A few weeks in and Australia is still struggling to get on top of the recent delta-variant outbreak of covid. It’s apparent that the initially muddled and delayed lockdown in Sydney was too late to keep the virus bottled up and it is now spreading in more rural areas.
As regular readers will know, I’ve tried to stick with one fairly consistent way of looking at covid numbers: cumulative confirmed cases per population size. There are no perfect numbers and these figures have the same issues in terms of being dependent on testing rates. However, my point about the graphs has been that it is not so much the magnitude as the slope of the graph. Lower testing rates may obscure or delay how that graph gets steeper but when the virus is spreading exponentially it will show up in the numbers.

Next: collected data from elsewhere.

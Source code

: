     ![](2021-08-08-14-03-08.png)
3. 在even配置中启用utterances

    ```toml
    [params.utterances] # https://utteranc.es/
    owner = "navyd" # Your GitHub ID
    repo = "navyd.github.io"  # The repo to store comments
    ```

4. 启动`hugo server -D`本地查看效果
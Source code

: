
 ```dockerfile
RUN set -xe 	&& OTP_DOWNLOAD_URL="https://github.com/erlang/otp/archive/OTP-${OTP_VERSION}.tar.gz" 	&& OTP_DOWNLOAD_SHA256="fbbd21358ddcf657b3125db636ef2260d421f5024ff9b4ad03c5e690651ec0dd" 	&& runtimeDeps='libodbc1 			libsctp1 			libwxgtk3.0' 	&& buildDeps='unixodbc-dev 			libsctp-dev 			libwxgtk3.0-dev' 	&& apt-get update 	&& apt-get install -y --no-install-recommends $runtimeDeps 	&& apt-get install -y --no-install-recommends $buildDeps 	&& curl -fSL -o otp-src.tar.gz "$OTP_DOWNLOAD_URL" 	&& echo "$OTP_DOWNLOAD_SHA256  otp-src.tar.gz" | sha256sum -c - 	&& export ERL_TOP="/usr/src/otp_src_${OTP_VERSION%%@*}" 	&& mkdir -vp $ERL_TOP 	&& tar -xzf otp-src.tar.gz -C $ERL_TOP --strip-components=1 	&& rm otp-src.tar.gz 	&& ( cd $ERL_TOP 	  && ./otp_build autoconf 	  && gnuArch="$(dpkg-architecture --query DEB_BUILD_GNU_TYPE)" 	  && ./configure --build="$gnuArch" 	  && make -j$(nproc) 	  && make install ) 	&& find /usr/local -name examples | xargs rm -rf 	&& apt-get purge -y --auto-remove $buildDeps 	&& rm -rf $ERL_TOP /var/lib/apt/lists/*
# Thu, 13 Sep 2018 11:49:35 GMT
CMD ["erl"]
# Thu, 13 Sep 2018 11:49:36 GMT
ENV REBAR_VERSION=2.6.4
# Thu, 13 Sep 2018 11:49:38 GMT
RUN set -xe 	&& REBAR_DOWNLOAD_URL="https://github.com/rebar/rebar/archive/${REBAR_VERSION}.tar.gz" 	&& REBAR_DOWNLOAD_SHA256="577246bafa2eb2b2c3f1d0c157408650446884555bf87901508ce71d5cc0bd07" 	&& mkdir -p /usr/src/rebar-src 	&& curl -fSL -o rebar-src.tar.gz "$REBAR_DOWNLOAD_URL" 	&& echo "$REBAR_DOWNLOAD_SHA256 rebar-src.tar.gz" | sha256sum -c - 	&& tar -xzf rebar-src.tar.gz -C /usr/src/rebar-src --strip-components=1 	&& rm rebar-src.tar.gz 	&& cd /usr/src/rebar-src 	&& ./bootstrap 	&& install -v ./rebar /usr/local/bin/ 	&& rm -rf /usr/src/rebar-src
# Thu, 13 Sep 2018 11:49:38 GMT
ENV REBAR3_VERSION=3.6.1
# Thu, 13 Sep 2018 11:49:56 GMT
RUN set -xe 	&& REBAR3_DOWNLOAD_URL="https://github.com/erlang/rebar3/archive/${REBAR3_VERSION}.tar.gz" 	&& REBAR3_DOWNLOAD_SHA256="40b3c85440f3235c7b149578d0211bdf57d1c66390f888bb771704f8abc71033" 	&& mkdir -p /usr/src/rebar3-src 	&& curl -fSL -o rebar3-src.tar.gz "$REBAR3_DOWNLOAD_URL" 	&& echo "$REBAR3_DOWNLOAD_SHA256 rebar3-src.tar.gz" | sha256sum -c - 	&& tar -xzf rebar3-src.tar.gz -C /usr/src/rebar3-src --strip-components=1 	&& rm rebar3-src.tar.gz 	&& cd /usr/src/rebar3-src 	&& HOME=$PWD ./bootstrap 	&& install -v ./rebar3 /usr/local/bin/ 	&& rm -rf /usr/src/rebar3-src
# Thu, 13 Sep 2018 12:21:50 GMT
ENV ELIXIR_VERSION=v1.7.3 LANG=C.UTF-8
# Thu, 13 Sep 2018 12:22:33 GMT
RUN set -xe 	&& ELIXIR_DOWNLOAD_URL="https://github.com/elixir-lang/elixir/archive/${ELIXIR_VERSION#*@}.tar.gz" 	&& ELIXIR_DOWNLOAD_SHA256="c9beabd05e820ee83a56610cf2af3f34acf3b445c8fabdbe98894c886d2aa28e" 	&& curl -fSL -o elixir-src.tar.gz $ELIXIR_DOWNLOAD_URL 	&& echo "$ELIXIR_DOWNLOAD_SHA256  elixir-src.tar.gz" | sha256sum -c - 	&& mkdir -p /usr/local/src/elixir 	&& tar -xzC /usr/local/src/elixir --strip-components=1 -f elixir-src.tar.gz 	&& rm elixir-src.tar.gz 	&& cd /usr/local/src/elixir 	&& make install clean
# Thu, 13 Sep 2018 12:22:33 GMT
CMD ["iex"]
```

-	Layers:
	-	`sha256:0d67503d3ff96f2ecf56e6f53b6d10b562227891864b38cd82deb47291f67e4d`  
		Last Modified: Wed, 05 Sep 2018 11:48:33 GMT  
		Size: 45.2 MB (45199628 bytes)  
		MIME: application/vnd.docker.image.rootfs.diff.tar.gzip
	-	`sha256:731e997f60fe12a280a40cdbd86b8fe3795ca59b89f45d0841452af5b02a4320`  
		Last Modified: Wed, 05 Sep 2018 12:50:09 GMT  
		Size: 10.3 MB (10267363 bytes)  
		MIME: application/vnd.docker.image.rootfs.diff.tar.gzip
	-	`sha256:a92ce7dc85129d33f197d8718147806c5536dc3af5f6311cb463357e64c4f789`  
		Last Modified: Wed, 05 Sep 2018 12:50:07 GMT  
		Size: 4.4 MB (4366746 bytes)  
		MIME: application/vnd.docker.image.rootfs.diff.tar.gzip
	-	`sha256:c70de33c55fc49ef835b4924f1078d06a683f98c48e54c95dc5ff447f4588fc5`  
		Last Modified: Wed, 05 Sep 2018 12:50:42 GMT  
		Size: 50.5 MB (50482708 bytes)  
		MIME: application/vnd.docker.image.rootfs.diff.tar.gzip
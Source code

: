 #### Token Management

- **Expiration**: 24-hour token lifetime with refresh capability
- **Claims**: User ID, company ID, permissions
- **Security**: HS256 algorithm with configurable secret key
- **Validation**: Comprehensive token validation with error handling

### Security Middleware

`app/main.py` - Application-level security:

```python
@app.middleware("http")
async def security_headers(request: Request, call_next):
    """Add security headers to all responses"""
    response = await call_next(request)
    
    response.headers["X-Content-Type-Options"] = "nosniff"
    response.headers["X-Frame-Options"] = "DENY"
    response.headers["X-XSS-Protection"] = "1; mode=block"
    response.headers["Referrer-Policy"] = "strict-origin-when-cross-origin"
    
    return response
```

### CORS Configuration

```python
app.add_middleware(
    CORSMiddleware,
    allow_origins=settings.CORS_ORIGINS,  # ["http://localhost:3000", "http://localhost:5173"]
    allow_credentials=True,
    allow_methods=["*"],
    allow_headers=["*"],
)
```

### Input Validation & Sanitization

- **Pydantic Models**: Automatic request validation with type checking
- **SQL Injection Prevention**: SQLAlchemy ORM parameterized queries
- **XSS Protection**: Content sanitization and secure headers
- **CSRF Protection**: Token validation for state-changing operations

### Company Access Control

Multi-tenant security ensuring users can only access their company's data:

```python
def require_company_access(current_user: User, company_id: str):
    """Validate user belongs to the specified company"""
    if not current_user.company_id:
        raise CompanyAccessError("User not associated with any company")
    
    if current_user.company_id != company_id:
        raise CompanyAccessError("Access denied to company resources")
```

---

On the “delay” aspect with testing, I thought I’d illustrate that with a simplified graph. The underlying data is a number that increases proportionally by 1.2 times the previous “day’s” number. Two lines show 5% of the current day’s total (blue) and 1% of the current day’s total. Obviously, testing rates do impact the number of reported cases but inevitably the numbers go wooosh regardless.
Putting the curves side-by-side helps show how the pattern is similar but these two lines look identical if plotted with different scales on the vertical axis. The underlying shapes are similar in a mathematical sense where the difference is scale.
Anyway, still locked down for the time being and the curve is still going up.